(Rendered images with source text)
-- Opening Marker --

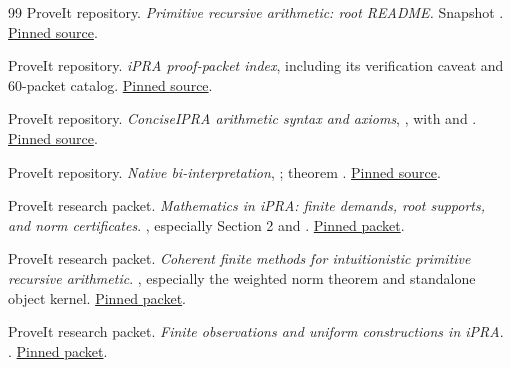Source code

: \begin{thebibliography}{99}
ProveIt repository. \emph{Primitive recursive arithmetic: root README.}
Snapshot .
\href{https://github.com/VladimirReshetnikov/ProveIt/blob/b0f6f535ffc16324683fef2c263260a88ae03755/Logic/PrimitiveRecursiveArithmetic/README.md}{Pinned source}.

ProveIt repository. \emph{iPRA proof-packet index}, including its verification caveat and 60-packet catalog.
\href{https://github.com/VladimirReshetnikov/ProveIt/blob/b0f6f535ffc16324683fef2c263260a88ae03755/Logic/PrimitiveRecursiveArithmetic/docs/proofs/README.md}{Pinned source}.

ProveIt repository. \emph{ConciseIPRA arithmetic syntax and axioms},
, with  and .
\href{https://github.com/VladimirReshetnikov/ProveIt/blob/b0f6f535ffc16324683fef2c263260a88ae03755/Logic/PrimitiveRecursiveArithmetic/ConciseIPRA/Lean/ConciseIPRA/PR.lean}{Pinned source}.

ProveIt repository. \emph{Native bi-interpretation},
; theorem .
\href{https://github.com/VladimirReshetnikov/ProveIt/blob/b0f6f535ffc16324683fef2c263260a88ae03755/Logic/PrimitiveRecursiveArithmetic/ConciseIPRA/Lean/ConciseIPRA/NativeBiInterpretation.lean}{Pinned source}.

ProveIt research packet. \emph{Mathematics in iPRA: finite demands, root supports, and norm certificates}.
, especially Section 2 and
.
\href{https://github.com/VladimirReshetnikov/ProveIt/tree/b0f6f535ffc16324683fef2c263260a88ae03755/Logic/PrimitiveRecursiveArithmetic/docs/proofs/foundations/ipra_finite_demand}{Pinned packet}.

ProveIt research packet. \emph{Coherent finite methods for intuitionistic primitive recursive arithmetic}.
, especially the weighted norm theorem and standalone object kernel.
\href{https://github.com/VladimirReshetnikov/ProveIt/tree/b0f6f535ffc16324683fef2c263260a88ae03755/Logic/PrimitiveRecursiveArithmetic/docs/proofs/foundations/ipra_coherent_methods_2026-11-15}{Pinned packet}.

ProveIt research packet. \emph{Finite observations and uniform constructions in iPRA}.
.
\href{https://github.com/VladimirReshetnikov/ProveIt/tree/b0f6f535ffc16324683fef2c263260a88ae03755/Logic/PrimitiveRecursiveArithmetic/docs/proofs/foundations/ipra_finite_observation}{Pinned packet}.


\end{thebibliography}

-- Closing Marker --

### About this exercise:
Copy the lines above exactly, beginning at the line that has "Section 2 and" and stopping after the line that has "standalone object kernel.", and omit the rest.

### Solved problem:
, especially Section 2 and
.
\href{https://github.com/VladimirReshetnikov/ProveIt/tree/b0f6f535ffc16324683fef2c263260a88ae03755/Logic/PrimitiveRecursiveArithmetic/docs/proofs/foundations/ipra_finite_demand}{Pinned packet}.

ProveIt research packet. \emph{Coherent finite methods for intuitionistic primitive recursive arithmetic}.
, especially the weighted norm theorem and standalone object kernel.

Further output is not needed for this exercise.